- Work instruction: From the data below, set down exactly the lines between the one holding "- Start InfluxDB" and the one holding "- Cleans null bytes and skips invalid rows.", inclusive, and no others.

- Data provided:
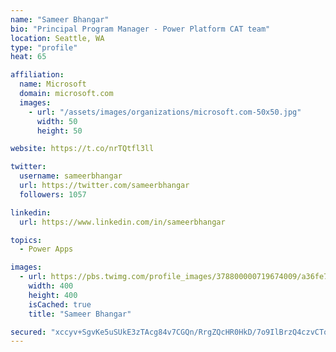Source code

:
 ```yaml
---
name: "Sameer Bhangar"
bio: "Principal Program Manager - Power Platform CAT team"
location: Seattle, WA
type: "profile"
heat: 65

affiliation:
  name: Microsoft
  domain: microsoft.com
  images:
    - url: "/assets/images/organizations/microsoft.com-50x50.jpg"
      width: 50
      height: 50

website: https://t.co/nrTQtfl3ll

twitter:
  username: sameerbhangar
  url: https://twitter.com/sameerbhangar
  followers: 1057

linkedin:
  url: https://www.linkedin.com/in/sameerbhangar

topics:
  - Power Apps

images:
  - url: https://pbs.twimg.com/profile_images/378800000719674009/a36fe7ddfab1778b76e5793772e43798_400x400.jpeg
    width: 400
    height: 400
    isCached: true
    title: "Sameer Bhangar"

secured: "xccyv+SgvKe5uSUkE3zTAcg84v7CGQn/RrgZQcHR0HkD/7o9IlBrzQ4czvCTqCKrtj23Mk45k7WcuhRnS/cASDJeDLTpyreDg53QrUQ4+TFzxni6P1DvkJeRz0gBsI+Ssic0ZyEHxWUCJDBQcYwLQWD+4WNRn5EWmldrTHXcUvWGN76IoiMdH6JDuAb+91je6IhM44TQd1d/U+S2Hbo6a8u1RZx7JALjJHdnSXMqkFX0F1bqnJ1BdBWMt3voCvgr/c5HOqflbTcpCxvwtJW7bvIh2PMD9kNX7Iub94JfZ5EZnxElBLg7FgnvFdqrtFy+53Jwy3lXowQzUli41nEMKx/iypfrb5HOcXPK096xuyeSRspK6hWBe5zqiT+je0ZmBXoHUFw2APnoalrDrZncE0+8b7geZXBfTu7FgH6n6AM=;EUkW0SmPIXVSAb2ORs3SDQ=="
---
```


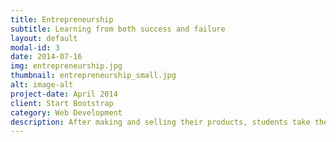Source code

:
 ```yaml
---
title: Entrepreneurship
subtitle: Learning from both success and failure
layout: default
modal-id: 3
date: 2014-07-16
img: entrepreneurship.jpg
thumbnail: entrepreneurship_small.jpg
alt: image-alt
project-date: April 2014
client: Start Bootstrap
category: Web Development
description: After making and selling their products, students take their feedback to build on their current businesses. Students might improve their products, make customizations with clients, or build websites and partner with local businesses to reach wider audiences.
---
```

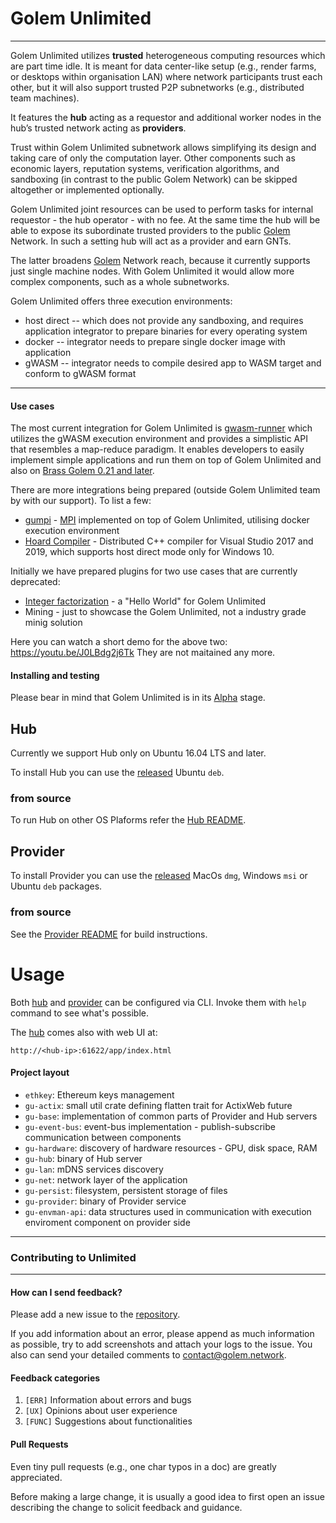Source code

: # Golem Unlimited

---

Golem Unlimited utilizes **trusted** heterogeneous computing resources which are part time idle. It is meant for data center-like setup (e.g., render farms, or desktops within organisation LAN) where network participants trust each other, but it will also support trusted P2P subnetworks (e.g., distributed team machines).

It features the **hub** acting as a requestor and additional worker nodes in the hub’s trusted network acting as **providers**.

Trust within Golem Unlimited subnetwork allows simplifying its design and taking care of only the computation layer. Other components such as economic layers, reputation systems, verification algorithms, and sandboxing (in contrast to the public Golem Network) can be skipped altogether or implemented optionally.

Golem Unlimited joint resources can be used to perform tasks for internal requestor - the hub operator - with no fee. At the same time the hub will be able to expose its subordinate trusted providers to the public [Golem](https://golem.network) Network. In such a setting hub will act as a provider and earn GNTs.  

The latter broadens [Golem](https://golem.network) Network reach, because it currently supports just single machine nodes. With Golem Unlimited it would allow more complex components, such as a whole subnetworks.

Golem Unlimited offers three execution environments:
- host direct -- which does not provide any sandboxing, and requires application integrator to prepare binaries for every operating system
- docker -- integrator needs to prepare single docker image with application
- gWASM -- integrator needs to compile desired app to WASM target and conform to gWASM format

---

#### Use cases
The most current integration for Golem Unlimited is [gwasm-runner](https://github.com/golemfactory/gwasm-runner/) which utilizes the gWASM execution environment and provides a simplistic API that resembles a map-reduce paradigm. It enables developers to easily implement simple applications and run them on top of Golem Unlimited and also on [Brass Golem 0.21 and later](https://blog.golemproject.net/brass-golem-beta-0-21-0-hello-mainnet-gwasm/).

There are more integrations being prepared (outside Golem Unlimited team by with our support).
To list a few:
* [gumpi](https://github.com/golemfactory/gumpi) - [MPI](https://en.wikipedia.org/wiki/Message_Passing_Interface) implemented on top of Golem Unlimited, utilising docker execution environment
* [Hoard Compiler](https://github.com/hoardexchange/HoardCompiler) - Distributed C++ compiler
for Visual Studio 2017 and 2019, which supports host direct mode only for Windows 10.

Initially we have prepared plugins for two use cases that are currently deprecated:
* [Integer factorization](https://github.com/golemfactory/gu-int-factorization) - a "Hello
World" for Golem Unlimited 
* Mining - just to showcase the Golem Unlimited, not a industry grade minig solution 

Here you can watch a short demo for the above two: https://youtu.be/J0LBdg2j6Tk
They are not maitained any more.

#### Installing and testing

Please bear in mind that Golem Unlimited is in its [Alpha](https://en.wikipedia.org/wiki/Software_release_life_cycle#Alpha) stage.

## Hub
Currently we support Hub only on Ubuntu 16.04 LTS and later.

To install Hub you can use the [released](https://github.com/golemfactory/golem-unlimited/releases) Ubuntu `deb`.

### from source
To run Hub on other OS Plaforms refer the [Hub README](gu-hub).

## Provider

To install Provider you can use the [released](https://github.com/golemfactory/golem-unlimited/releases) MacOs `dmg`, Windows `msi` or Ubuntu `deb` packages.

### from source
See the [Provider README](gu-provider) for build instructions.

# Usage

Both [hub](gu-hub) and [provider](gu-provider) can be configured via CLI. Invoke them with `help`
command to see what's possible.

The [hub](gu-hub) comes also with web UI at:
```
http://<hub-ip>:61622/app/index.html
```

#### Project layout
*  `ethkey`: Ethereum keys management
*  `gu-actix`: small util crate defining flatten trait for ActixWeb future
*  `gu-base`: implementation of common parts of Provider and Hub servers
*  `gu-event-bus`: event-bus implementation - publish-subscribe communication between components
*  `gu-hardware`: discovery of hardware resources - GPU, disk space, RAM
*  `gu-hub`: binary of Hub server
*  `gu-lan`: mDNS services discovery
*  `gu-net`: network layer of the application
*  `gu-persist`: filesystem, persistent storage of files
*  `gu-provider`: binary of Provider service
*  `gu-envman-api`: data structures used in communication with execution enviroment component on provider side

---

### Contributing to Unlimited

---

#### How can I send feedback? 
Please add a new issue to the [repository](https://github.com/golemfactory/golem-unlimited/issues). 

If you add information about an error, please append as much information as possible, try to add screenshots and attach your logs to the issue. You also can send your detailed comments to [contact@golem.network](mailto:contact@golem.network).

#### Feedback categories

1. `[ERR]` Information about errors and bugs
2. `[UX]` Opinions about user experience
3. `[FUNC]` Suggestions about functionalities

#### Pull Requests

Even tiny pull requests (e.g., one char typos in a doc) are greatly appreciated.

Before making a large change, it is usually a good idea to first open an issue describing the change to solicit feedback and guidance.
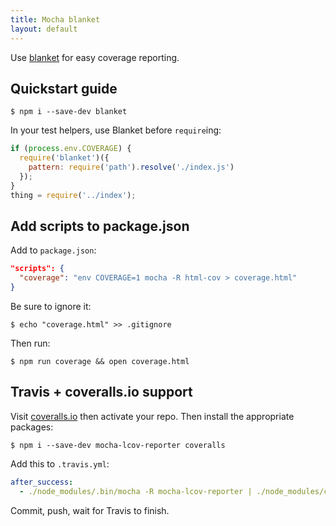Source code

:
 ```yaml
---
title: Mocha blanket
layout: default
---
```


Use [blanket] for easy coverage reporting.

## Quickstart guide

    $ npm i --save-dev blanket

In your test helpers, use Blanket before `require`ing:

```js
if (process.env.COVERAGE) {
  require('blanket')({
    pattern: require('path').resolve('./index.js')
  });
}
thing = require('../index');
```

## Add scripts to package.json

Add to `package.json`:

```json
"scripts": {
  "coverage": "env COVERAGE=1 mocha -R html-cov > coverage.html"
}
```

Be sure to ignore it:

    $ echo "coverage.html" >> .gitignore

Then run:

    $ npm run coverage && open coverage.html

## Travis + coveralls.io support

Visit [coveralls.io] then activate your repo. Then install the appropriate packages:

    $ npm i --save-dev mocha-lcov-reporter coveralls

Add this to `.travis.yml`:

```yml
after_success:
  - ./node_modules/.bin/mocha -R mocha-lcov-reporter | ./node_modules/coveralls/bin/coveralls.js
```

Commit, push, wait for Travis to finish.

[blanket]: https://www.npmjs.org/package/blanket
[coveralls.io]: http://coveralls.io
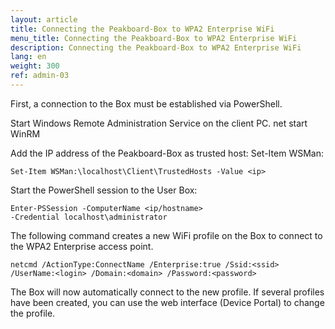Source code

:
 ```yaml
---
layout: article
title: Connecting the Peakboard-Box to WPA2 Enterprise WiFi
menu_title: Connecting the Peakboard-Box to WPA2 Enterprise WiFi
description: Connecting the Peakboard-Box to WPA2 Enterprise WiFi
lang: en
weight: 300
ref: admin-03
---
```


First, a connection to the Box must be established via PowerShell.

Start Windows Remote Administration Service on the client PC.
net start WinRM

Add the IP address of the Peakboard-Box as trusted host:
Set-Item WSMan:

```
Set-Item WSMan:\localhost\Client\TrustedHosts -Value <ip>
```

Start the PowerShell session to the User Box:

```
Enter-PSSession -ComputerName <ip/hostname> 
-Credential localhost\administrator
```

The following command creates a new WiFi profile on the Box to connect to the WPA2 Enterprise access point.

```
netcmd /ActionType:ConnectName /Enterprise:true /Ssid:<ssid> 
/UserName:<login> /Domain:<domain> /Password:<password>
```

The Box will now automatically connect to the new profile. If several profiles have been created, you can use the web interface (Device Portal) to change the profile.
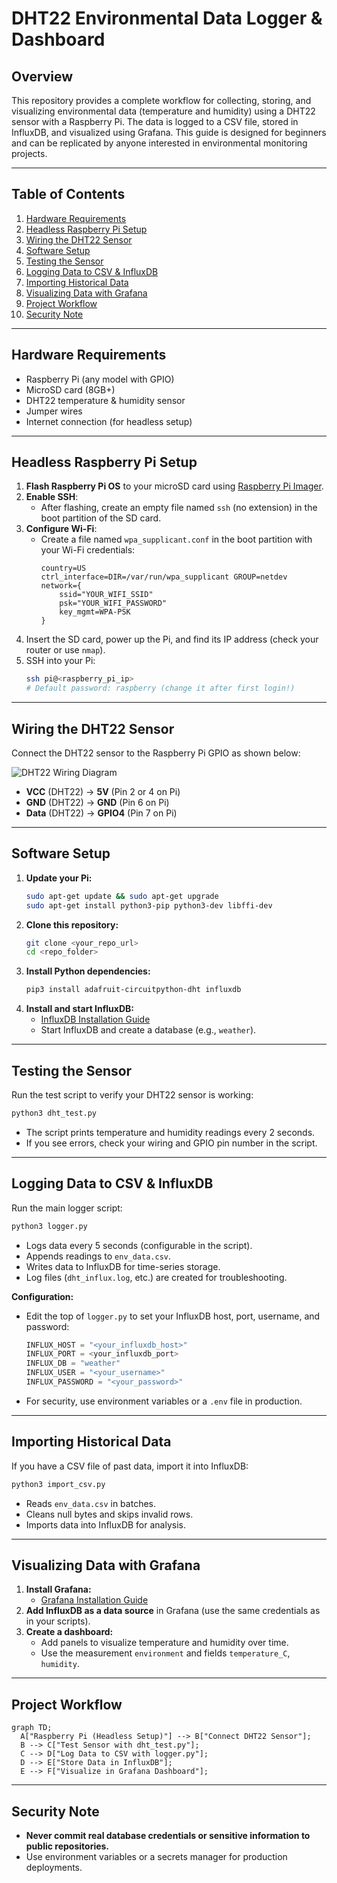 # DHT22 Environmental Data Logger & Dashboard

## Overview
This repository provides a complete workflow for collecting, storing, and visualizing environmental data (temperature and humidity) using a DHT22 sensor with a Raspberry Pi. The data is logged to a CSV file, stored in InfluxDB, and visualized using Grafana. This guide is designed for beginners and can be replicated by anyone interested in environmental monitoring projects.

---

## Table of Contents
1. [Hardware Requirements](#hardware-requirements)
2. [Headless Raspberry Pi Setup](#headless-raspberry-pi-setup)
3. [Wiring the DHT22 Sensor](#wiring-the-dht22-sensor)
4. [Software Setup](#software-setup)
5. [Testing the Sensor](#testing-the-sensor)
6. [Logging Data to CSV & InfluxDB](#logging-data-to-csv--influxdb)
7. [Importing Historical Data](#importing-historical-data)
8. [Visualizing Data with Grafana](#visualizing-data-with-grafana)
9. [Project Workflow](#project-workflow)
10. [Security Note](#security-note)

---

## Hardware Requirements
- Raspberry Pi (any model with GPIO)
- MicroSD card (8GB+)
- DHT22 temperature & humidity sensor
- Jumper wires
- Internet connection (for headless setup)

---

## Headless Raspberry Pi Setup
1. **Flash Raspberry Pi OS** to your microSD card using [Raspberry Pi Imager](https://www.raspberrypi.com/software/).
2. **Enable SSH**:
   - After flashing, create an empty file named `ssh` (no extension) in the boot partition of the SD card.
3. **Configure Wi-Fi**:
   - Create a file named `wpa_supplicant.conf` in the boot partition with your Wi-Fi credentials:
     ```
     country=US
     ctrl_interface=DIR=/var/run/wpa_supplicant GROUP=netdev
     network={
         ssid="YOUR_WIFI_SSID"
         psk="YOUR_WIFI_PASSWORD"
         key_mgmt=WPA-PSK
     }
     ```
4. Insert the SD card, power up the Pi, and find its IP address (check your router or use `nmap`).
5. SSH into your Pi:
   ```bash
   ssh pi@<raspberry_pi_ip>
   # Default password: raspberry (change it after first login!)
   ```

---

## Wiring the DHT22 Sensor
Connect the DHT22 sensor to the Raspberry Pi GPIO as shown below:

![DHT22 Wiring Diagram](https://www.researchgate.net/profile/Amna-Eleyan/publication/335740857/figure/fig3/AS:877336706686977@1586184779842/Wiring-diagram-for-connecting-the-DHT22-sensor-to-the-RPi_W640.jpg)

- **VCC** (DHT22) → **5V** (Pin 2 or 4 on Pi)
- **GND** (DHT22) → **GND** (Pin 6 on Pi)
- **Data** (DHT22) → **GPIO4** (Pin 7 on Pi)

---

## Software Setup
1. **Update your Pi:**
   ```bash
   sudo apt-get update && sudo apt-get upgrade
   sudo apt-get install python3-pip python3-dev libffi-dev
   ```
2. **Clone this repository:**
   ```bash
   git clone <your_repo_url>
   cd <repo_folder>
   ```
3. **Install Python dependencies:**
   ```bash
   pip3 install adafruit-circuitpython-dht influxdb
   ```
4. **Install and start InfluxDB:**
   - [InfluxDB Installation Guide](https://docs.influxdata.com/influxdb/v1.8/introduction/install/)
   - Start InfluxDB and create a database (e.g., `weather`).

---

## Testing the Sensor
Run the test script to verify your DHT22 sensor is working:
```bash
python3 dht_test.py
```
- The script prints temperature and humidity readings every 2 seconds.
- If you see errors, check your wiring and GPIO pin number in the script.

---

## Logging Data to CSV & InfluxDB
Run the main logger script:
```bash
python3 logger.py
```
- Logs data every 5 seconds (configurable in the script).
- Appends readings to `env_data.csv`.
- Writes data to InfluxDB for time-series storage.
- Log files (`dht_influx.log`, etc.) are created for troubleshooting.

**Configuration:**
- Edit the top of `logger.py` to set your InfluxDB host, port, username, and password:
  ```python
  INFLUX_HOST = "<your_influxdb_host>"
  INFLUX_PORT = <your_influxdb_port>
  INFLUX_DB = "weather"
  INFLUX_USER = "<your_username>"
  INFLUX_PASSWORD = "<your_password>"
  ```
- For security, use environment variables or a `.env` file in production.

---

## Importing Historical Data
If you have a CSV file of past data, import it into InfluxDB:
```bash
python3 import_csv.py
```
- Reads `env_data.csv` in batches.
- Cleans null bytes and skips invalid rows.
- Imports data into InfluxDB for analysis.

---

## Visualizing Data with Grafana
1. **Install Grafana:**
   - [Grafana Installation Guide](https://grafana.com/docs/grafana/latest/setup-grafana/)
2. **Add InfluxDB as a data source** in Grafana (use the same credentials as in your scripts).
3. **Create a dashboard:**
   - Add panels to visualize temperature and humidity over time.
   - Use the measurement `environment` and fields `temperature_C`, `humidity`.

---

## Project Workflow

```mermaid
graph TD;
  A["Raspberry Pi (Headless Setup)"] --> B["Connect DHT22 Sensor"];
  B --> C["Test Sensor with dht_test.py"];
  C --> D["Log Data to CSV with logger.py"];
  D --> E["Store Data in InfluxDB"];
  E --> F["Visualize in Grafana Dashboard"];
```

---

## Security Note
- **Never commit real database credentials or sensitive information to public repositories.**
- Use environment variables or a secrets manager for production deployments.


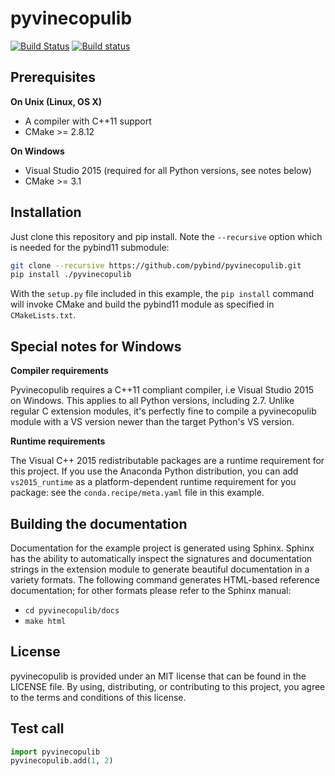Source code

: # pyvinecopulib

[![Build Status](https://travis-ci.org/pybind/pyvinecopulib.svg?branch=master)](https://travis-ci.org/pybind/pyvinecopulib)
[![Build status](https://ci.appveyor.com/api/projects/status/57nnxfm4subeug43/branch/master?svg=true)](https://ci.appveyor.com/project/dean0x7d/cmake-example/branch/master)

## Prerequisites

**On Unix (Linux, OS X)**

* A compiler with C++11 support
* CMake >= 2.8.12

**On Windows**

* Visual Studio 2015 (required for all Python versions, see notes below)
* CMake >= 3.1

## Installation

Just clone this repository and pip install. Note the `--recursive` option which is
needed for the pybind11 submodule:

```bash
git clone --recursive https://github.com/pybind/pyvinecopulib.git
pip install ./pyvinecopulib
```

With the `setup.py` file included in this example, the `pip install` command will
invoke CMake and build the pybind11 module as specified in `CMakeLists.txt`.


## Special notes for Windows

**Compiler requirements**

Pyvinecopulib requires a C++11 compliant compiler, i.e Visual Studio 2015 on Windows.
This applies to all Python versions, including 2.7. Unlike regular C extension
modules, it's perfectly fine to compile a pyvinecopulib module with a VS version newer
than the target Python's VS version.

**Runtime requirements**

The Visual C++ 2015 redistributable packages are a runtime requirement for this
project. If you use the Anaconda Python
distribution, you can add `vs2015_runtime` as a platform-dependent runtime
requirement for you package: see the `conda.recipe/meta.yaml` file in this example.


## Building the documentation

Documentation for the example project is generated using Sphinx. Sphinx has the
ability to automatically inspect the signatures and documentation strings in
the extension module to generate beautiful documentation in a variety formats.
The following command generates HTML-based reference documentation; for other
formats please refer to the Sphinx manual:

 - `cd pyvinecopulib/docs`
 - `make html`


## License

pyvinecopulib is provided under an MIT license that can be found in the LICENSE
file. By using, distributing, or contributing to this project, you agree to the
terms and conditions of this license.


## Test call

```python
import pyvinecopulib
pyvinecopulib.add(1, 2)
```

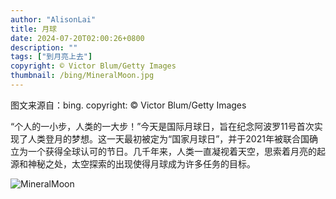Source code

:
 ```yaml
---
author: "AlisonLai"
title: 月球
date: 2024-07-20T02:00:26+0800
description: ""
tags: ["到月亮上去"]
copyright: © Victor Blum/Getty Images
thumbnail: /bing/MineralMoon.jpg
---
```

图文来源自：bing.  copyright: © Victor Blum/Getty Images

“个人的一小步，人类的一大步！”今天是国际月球日，旨在纪念阿波罗11号首次实现了人类登月的梦想。这一天最初被定为“国家月球日”，并于2021年被联合国确立为一个获得全球认可的节日。几千年来，人类一直凝视着天空，思索着月亮的起源和神秘之处，太空探索的出现使得月球成为许多任务的目标。

![MineralMoon](/bing/MineralMoon.jpg)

- Answer area:
   - Start InfluxDB and create a database (e.g., `weather`).

---

## Testing the Sensor
Run the test script to verify your DHT22 sensor is working:
```bash
python3 dht_test.py
```
- The script prints temperature and humidity readings every 2 seconds.
- If you see errors, check your wiring and GPIO pin number in the script.

---

## Logging Data to CSV & InfluxDB
Run the main logger script:
```bash
python3 logger.py
```
- Logs data every 5 seconds (configurable in the script).
- Appends readings to `env_data.csv`.
- Writes data to InfluxDB for time-series storage.
- Log files (`dht_influx.log`, etc.) are created for troubleshooting.

**Configuration:**
- Edit the top of `logger.py` to set your InfluxDB host, port, username, and password:
  ```python
  INFLUX_HOST = "<your_influxdb_host>"
  INFLUX_PORT = <your_influxdb_port>
  INFLUX_DB = "weather"
  INFLUX_USER = "<your_username>"
  INFLUX_PASSWORD = "<your_password>"
  ```
- For security, use environment variables or a `.env` file in production.

---

## Importing Historical Data
If you have a CSV file of past data, import it into InfluxDB:
```bash
python3 import_csv.py
```
- Reads `env_data.csv` in batches.
- Cleans null bytes and skips invalid rows.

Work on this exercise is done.